Modeling cascading risk diffusion in global container shipping network under dynamic flow reassignment

Unexpected port disruptions, caused by severe congestion or geopolitical conflicts, can lead to reassignment of shipping flows and trigger cascading hazards across the Global Container Shipping Network (GCSN), with far-reaching socioeconomic impacts. Understanding the mechanisms of such cascading risk propagation requires accurate simulation of dynamic flow reassignment and the development of a tailored diffusion model for maritime scenarios. This research introduces a novel cascading modeling framework that captures port-level dynamic shipping flow reassignment and assesses cascading failure diffusion in the GCSN. Using massive container vessel trajectory data, we design a directed and weighted GCSN, identify alternative ports for disrupted nodes through a combination of network topology analysis and geographic nearest-neighbor search, and refine port selection with a nonlinear trajectory cost function incorporating maritime distance, vessel load differences, and port size.

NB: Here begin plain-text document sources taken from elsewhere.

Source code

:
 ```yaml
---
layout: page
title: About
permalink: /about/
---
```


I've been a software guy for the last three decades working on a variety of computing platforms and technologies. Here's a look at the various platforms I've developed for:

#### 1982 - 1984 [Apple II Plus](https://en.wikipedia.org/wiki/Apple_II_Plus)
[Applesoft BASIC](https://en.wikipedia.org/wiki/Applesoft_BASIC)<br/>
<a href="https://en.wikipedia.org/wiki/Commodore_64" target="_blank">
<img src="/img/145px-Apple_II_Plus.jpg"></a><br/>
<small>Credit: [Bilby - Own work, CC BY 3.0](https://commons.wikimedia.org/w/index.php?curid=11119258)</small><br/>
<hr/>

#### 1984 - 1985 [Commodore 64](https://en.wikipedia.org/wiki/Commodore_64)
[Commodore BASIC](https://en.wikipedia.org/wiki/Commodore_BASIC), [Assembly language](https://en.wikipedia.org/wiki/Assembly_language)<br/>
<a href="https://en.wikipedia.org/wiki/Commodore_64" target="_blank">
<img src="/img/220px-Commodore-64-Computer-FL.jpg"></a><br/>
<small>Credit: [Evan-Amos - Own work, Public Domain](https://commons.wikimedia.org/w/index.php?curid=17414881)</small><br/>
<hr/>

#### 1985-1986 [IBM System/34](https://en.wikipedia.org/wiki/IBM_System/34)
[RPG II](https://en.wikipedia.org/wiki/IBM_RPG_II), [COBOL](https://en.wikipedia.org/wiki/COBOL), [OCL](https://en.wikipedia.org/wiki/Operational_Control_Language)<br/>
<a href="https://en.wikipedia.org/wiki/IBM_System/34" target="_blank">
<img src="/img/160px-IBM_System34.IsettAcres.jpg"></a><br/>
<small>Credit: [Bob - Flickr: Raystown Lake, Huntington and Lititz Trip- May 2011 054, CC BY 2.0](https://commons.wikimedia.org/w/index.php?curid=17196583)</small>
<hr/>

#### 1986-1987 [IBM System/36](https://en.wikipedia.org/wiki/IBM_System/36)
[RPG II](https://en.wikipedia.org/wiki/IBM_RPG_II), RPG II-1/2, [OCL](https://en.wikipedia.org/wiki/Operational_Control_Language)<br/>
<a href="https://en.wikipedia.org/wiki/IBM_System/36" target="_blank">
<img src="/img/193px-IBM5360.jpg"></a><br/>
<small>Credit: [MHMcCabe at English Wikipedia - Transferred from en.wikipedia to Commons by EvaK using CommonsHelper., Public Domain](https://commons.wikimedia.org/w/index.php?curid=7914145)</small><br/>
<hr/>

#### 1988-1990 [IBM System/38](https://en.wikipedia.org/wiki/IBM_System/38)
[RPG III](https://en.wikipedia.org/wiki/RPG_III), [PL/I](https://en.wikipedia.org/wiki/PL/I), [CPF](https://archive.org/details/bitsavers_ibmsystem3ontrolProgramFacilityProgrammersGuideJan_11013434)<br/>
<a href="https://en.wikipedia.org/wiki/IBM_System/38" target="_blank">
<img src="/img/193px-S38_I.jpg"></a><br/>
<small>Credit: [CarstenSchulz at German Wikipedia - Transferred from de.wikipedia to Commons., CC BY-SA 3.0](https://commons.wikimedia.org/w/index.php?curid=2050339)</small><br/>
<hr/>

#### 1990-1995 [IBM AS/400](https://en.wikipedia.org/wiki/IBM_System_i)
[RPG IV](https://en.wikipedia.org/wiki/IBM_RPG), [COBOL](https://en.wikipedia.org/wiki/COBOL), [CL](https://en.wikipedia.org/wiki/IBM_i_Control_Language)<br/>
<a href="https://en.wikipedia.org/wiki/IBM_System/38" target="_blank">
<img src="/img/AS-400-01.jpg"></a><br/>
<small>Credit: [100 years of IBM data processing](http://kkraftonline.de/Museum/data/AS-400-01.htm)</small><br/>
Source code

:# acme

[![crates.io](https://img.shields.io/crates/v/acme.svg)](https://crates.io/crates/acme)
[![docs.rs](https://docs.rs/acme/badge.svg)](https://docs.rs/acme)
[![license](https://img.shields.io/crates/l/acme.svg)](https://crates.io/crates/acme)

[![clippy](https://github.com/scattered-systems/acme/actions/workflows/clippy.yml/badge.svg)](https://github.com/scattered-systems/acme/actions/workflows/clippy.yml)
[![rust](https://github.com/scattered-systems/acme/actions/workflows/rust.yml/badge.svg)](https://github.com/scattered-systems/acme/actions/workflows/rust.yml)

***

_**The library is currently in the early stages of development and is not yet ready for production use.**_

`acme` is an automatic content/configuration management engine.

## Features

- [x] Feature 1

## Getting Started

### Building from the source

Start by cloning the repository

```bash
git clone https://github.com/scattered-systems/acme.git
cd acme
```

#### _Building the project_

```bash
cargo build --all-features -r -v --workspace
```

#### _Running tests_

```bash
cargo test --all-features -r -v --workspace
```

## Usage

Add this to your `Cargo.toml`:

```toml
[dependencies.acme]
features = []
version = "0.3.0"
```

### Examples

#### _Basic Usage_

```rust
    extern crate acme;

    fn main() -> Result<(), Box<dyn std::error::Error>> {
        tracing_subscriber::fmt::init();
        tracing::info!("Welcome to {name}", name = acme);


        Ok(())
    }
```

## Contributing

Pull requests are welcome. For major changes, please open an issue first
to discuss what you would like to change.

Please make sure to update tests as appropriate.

Cascading failure is simulated by integrating the Motter-Lai load-capacity model with the dynamic reassignment process, and three maritime-specific vulnerability indicators are proposed to evaluate network resilience. The findings show that limiting port loads to 60 % of capacity or increasing port capacity by 40 to 60 % significantly mitigates cascading risk. It also appears that the European port system is found to be more susceptible to cascading disruptions than its East Asian counterpart. The proposed approach provides actionable insights and risk mitigation strategies for enhancing the resilience of global maritime logistics in the face of unexpected disruptions.